- Dominikowice
- Coordinates: 49°39′N 21°12′E﻿ / ﻿49.650°N 21.200°E
- Country: Poland
- Voivodeship: Lesser Poland
- County: Gorlice
- Gmina: Gorlice
- Population: 2,000

= Dominikowice, Lesser Poland Voivodeship =

Dominikowice is a village in the administrative district of Gmina Gorlice, within Gorlice County, Lesser Poland Voivodeship, in southern Poland.

The village has an approximate population of 2,000.

The village belongs to one of the oldest rural settlements in the area, having been endowed by the king on a Polish knight, Dominik Pieniążek (see: Jan Chryzostom Pieniążek, from Odrowąż family (see Odrowąż coat of arms) in 1291. The village has long comprised what is now the villages of Kobylanka, Klęczany and other negligible adjacent areas, until those two became separate nobility's (szlachtas) estates.
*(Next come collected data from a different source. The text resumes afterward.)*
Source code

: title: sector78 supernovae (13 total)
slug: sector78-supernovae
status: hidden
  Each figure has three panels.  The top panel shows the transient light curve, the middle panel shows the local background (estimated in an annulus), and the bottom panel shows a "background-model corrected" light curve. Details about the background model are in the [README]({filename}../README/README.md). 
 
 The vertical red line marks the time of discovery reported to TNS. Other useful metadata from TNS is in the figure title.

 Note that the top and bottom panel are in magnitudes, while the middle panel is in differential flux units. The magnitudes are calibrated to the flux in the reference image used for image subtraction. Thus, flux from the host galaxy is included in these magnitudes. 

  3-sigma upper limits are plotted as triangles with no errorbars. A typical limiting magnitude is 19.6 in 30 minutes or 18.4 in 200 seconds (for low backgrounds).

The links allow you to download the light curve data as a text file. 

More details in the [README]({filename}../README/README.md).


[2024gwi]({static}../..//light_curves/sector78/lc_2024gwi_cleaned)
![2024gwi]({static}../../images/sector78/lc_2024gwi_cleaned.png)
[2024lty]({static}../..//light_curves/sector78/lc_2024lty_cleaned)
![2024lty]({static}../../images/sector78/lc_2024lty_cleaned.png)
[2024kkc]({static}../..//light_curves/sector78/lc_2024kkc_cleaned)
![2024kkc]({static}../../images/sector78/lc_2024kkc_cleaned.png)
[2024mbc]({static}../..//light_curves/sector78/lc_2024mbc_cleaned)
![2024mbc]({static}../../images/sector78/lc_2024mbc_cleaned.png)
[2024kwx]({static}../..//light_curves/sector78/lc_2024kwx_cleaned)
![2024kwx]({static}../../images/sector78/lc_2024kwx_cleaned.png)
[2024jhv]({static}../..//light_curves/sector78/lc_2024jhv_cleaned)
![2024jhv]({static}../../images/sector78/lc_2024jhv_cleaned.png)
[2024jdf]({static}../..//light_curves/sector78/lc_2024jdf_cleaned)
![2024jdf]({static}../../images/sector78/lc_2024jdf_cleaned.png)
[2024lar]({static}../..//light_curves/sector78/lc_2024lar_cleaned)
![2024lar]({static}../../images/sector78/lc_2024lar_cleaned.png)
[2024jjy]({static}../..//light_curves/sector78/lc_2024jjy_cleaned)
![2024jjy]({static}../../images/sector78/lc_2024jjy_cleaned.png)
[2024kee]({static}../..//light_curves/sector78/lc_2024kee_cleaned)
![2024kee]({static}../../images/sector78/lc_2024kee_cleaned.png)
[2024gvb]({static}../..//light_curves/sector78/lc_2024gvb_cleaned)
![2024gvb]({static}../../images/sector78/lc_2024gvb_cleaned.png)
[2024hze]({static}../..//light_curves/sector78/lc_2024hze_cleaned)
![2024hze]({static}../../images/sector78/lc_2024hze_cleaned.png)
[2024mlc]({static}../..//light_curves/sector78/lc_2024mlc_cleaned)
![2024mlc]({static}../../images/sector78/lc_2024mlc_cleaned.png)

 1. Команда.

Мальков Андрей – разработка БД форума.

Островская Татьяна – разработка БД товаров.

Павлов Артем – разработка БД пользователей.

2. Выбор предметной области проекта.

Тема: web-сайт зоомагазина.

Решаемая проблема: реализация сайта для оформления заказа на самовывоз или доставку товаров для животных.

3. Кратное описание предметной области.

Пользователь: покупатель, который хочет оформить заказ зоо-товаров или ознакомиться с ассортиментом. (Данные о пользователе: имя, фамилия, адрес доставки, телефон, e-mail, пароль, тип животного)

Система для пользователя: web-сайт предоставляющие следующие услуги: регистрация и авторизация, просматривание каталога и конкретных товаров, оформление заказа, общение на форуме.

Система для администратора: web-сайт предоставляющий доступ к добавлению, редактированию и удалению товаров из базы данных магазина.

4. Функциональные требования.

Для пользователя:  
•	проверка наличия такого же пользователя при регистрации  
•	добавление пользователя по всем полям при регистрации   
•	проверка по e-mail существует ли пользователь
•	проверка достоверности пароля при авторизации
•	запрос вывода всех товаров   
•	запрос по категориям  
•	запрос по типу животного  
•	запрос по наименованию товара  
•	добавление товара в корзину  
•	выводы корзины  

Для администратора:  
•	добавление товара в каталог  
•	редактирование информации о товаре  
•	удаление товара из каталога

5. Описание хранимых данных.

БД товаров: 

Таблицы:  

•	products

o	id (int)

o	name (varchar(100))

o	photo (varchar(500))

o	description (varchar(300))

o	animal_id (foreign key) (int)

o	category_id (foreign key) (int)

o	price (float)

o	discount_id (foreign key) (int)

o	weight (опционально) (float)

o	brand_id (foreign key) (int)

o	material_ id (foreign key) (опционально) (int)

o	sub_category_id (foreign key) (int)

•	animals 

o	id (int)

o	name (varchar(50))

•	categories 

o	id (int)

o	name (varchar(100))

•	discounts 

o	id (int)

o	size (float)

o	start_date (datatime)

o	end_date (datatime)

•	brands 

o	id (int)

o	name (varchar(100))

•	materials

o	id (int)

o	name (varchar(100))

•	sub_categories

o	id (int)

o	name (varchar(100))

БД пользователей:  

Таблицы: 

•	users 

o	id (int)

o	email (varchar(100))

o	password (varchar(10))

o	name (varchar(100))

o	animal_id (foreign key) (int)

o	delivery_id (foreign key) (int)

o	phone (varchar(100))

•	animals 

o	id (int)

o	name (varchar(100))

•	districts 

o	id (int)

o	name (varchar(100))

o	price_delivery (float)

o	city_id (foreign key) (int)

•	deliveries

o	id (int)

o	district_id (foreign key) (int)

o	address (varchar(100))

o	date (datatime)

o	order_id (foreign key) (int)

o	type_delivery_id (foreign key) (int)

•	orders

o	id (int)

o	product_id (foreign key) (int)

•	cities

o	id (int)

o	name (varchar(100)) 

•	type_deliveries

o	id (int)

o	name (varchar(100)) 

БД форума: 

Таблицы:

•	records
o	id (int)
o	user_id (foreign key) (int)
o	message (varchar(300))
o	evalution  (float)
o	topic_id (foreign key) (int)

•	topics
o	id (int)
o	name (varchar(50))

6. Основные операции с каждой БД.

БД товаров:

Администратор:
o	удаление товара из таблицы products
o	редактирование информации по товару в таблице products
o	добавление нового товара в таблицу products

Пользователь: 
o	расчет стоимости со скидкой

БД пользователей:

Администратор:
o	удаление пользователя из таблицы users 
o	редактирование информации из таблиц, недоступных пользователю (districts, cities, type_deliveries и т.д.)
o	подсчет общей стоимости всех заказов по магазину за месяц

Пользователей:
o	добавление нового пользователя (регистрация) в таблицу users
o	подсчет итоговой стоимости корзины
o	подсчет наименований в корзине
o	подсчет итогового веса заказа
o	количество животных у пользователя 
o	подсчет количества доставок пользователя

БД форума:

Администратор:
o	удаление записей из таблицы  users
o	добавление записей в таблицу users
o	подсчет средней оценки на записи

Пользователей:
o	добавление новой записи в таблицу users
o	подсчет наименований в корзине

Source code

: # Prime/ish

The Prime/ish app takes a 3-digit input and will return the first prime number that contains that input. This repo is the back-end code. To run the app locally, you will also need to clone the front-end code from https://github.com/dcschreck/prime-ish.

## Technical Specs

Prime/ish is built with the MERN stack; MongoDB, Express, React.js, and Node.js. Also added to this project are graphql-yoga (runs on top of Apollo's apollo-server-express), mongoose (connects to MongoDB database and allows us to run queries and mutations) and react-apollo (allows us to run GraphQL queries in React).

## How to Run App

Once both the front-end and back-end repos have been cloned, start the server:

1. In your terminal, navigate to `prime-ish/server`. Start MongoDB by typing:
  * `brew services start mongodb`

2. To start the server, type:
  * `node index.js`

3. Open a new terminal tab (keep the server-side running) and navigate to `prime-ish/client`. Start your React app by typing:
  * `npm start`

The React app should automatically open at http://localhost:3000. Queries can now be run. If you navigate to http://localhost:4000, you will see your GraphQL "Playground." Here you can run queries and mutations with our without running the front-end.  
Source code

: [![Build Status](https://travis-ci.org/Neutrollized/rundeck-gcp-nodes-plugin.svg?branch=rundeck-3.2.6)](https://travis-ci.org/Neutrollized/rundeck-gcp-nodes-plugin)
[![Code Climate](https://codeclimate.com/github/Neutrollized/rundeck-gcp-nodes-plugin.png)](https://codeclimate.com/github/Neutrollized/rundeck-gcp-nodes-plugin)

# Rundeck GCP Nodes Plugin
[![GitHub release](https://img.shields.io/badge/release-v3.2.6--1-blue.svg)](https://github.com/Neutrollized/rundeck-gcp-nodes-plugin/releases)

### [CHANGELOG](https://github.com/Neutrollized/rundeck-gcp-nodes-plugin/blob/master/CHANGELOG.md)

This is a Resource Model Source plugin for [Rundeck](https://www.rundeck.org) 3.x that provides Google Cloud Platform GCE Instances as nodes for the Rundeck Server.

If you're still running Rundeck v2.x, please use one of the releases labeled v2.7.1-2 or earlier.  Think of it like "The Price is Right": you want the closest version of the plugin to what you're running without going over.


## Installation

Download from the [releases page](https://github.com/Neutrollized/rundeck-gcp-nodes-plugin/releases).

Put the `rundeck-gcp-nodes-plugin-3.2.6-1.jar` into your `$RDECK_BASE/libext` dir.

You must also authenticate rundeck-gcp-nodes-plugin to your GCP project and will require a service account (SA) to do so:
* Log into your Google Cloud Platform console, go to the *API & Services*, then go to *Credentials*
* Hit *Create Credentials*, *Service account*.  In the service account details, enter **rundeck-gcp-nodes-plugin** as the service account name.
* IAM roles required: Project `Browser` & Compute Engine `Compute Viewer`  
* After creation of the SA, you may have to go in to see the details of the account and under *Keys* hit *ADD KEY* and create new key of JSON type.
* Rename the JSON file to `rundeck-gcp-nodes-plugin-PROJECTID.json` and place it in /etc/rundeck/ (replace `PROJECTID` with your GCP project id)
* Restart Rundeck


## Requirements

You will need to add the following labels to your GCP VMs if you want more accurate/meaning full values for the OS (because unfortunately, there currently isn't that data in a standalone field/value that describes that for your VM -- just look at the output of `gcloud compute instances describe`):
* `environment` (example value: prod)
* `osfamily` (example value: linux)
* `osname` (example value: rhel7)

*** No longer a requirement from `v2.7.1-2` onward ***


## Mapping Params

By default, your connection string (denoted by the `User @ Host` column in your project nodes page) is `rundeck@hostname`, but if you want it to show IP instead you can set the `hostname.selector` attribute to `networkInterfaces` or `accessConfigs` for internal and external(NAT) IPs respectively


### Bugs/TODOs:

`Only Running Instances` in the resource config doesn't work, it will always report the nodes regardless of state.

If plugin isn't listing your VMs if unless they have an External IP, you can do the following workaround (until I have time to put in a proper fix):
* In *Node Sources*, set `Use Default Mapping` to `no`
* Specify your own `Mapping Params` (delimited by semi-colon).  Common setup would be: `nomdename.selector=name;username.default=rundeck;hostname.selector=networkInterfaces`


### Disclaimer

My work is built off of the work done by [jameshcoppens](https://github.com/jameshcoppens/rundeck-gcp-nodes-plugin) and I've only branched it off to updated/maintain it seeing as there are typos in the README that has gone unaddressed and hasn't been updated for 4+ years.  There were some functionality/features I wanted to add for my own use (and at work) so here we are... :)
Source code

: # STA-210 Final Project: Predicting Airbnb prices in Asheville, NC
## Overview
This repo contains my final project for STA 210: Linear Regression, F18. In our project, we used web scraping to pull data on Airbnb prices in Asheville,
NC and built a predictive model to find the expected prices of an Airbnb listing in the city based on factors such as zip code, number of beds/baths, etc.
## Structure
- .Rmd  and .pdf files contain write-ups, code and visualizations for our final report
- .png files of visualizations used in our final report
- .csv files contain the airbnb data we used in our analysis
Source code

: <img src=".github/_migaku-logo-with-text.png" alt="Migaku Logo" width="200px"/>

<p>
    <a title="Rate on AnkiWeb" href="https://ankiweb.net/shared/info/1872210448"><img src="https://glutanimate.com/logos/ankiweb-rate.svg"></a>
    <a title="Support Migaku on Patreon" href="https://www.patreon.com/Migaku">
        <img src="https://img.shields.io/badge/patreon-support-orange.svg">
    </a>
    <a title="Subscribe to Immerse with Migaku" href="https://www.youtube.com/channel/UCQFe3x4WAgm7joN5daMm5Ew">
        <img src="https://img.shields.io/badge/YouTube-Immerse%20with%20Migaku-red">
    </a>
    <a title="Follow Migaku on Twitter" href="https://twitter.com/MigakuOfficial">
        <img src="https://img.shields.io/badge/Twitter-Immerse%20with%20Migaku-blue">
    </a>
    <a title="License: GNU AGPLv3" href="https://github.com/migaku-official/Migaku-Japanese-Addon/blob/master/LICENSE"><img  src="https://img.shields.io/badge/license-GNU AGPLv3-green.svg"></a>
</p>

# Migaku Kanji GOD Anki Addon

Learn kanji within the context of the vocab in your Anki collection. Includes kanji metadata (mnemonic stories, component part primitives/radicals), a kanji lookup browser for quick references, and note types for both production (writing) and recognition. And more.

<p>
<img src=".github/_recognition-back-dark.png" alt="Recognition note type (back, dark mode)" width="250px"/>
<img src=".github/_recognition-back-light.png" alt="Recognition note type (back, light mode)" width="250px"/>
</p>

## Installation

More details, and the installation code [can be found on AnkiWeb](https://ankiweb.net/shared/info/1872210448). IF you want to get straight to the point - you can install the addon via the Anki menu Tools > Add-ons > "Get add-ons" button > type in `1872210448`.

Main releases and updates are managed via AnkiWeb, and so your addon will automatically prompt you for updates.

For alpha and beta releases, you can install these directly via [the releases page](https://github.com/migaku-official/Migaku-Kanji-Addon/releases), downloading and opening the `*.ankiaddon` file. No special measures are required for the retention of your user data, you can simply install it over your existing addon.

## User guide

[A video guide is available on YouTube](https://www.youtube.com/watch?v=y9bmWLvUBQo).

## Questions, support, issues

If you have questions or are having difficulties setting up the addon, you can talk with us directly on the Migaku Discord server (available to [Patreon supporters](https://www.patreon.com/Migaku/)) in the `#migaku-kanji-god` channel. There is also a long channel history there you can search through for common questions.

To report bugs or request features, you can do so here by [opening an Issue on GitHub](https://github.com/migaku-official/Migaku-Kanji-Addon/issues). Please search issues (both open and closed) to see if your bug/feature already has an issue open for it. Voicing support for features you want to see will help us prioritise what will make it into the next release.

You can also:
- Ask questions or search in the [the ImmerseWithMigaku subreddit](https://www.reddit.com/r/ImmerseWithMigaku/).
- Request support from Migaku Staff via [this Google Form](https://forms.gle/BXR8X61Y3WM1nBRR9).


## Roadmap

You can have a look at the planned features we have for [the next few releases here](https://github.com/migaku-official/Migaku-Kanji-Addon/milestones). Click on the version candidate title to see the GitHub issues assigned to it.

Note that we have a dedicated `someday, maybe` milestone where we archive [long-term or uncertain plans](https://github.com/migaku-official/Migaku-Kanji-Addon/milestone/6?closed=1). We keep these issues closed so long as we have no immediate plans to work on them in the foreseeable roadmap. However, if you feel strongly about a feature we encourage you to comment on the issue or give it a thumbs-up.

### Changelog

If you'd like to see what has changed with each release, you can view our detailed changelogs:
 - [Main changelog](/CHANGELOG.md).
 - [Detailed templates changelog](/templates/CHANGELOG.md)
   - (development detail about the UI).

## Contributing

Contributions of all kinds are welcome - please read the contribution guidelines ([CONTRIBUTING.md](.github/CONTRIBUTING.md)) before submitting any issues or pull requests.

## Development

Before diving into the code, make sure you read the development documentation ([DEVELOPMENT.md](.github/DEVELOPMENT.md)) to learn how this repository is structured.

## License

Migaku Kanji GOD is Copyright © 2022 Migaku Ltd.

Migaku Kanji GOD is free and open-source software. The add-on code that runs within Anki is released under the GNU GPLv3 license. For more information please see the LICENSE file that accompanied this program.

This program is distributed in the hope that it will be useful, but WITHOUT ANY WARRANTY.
Unlike most of the neighbouring villages, which before the Operation Vistula (1940s) were largely inhabited by Rusyns' populations (recently called "Lemkos" to avoid inappropriate associating them with any Russian proveniences), throughout the history, Dominikowice and Kobylanka constituted almost homogenously Polish settlement.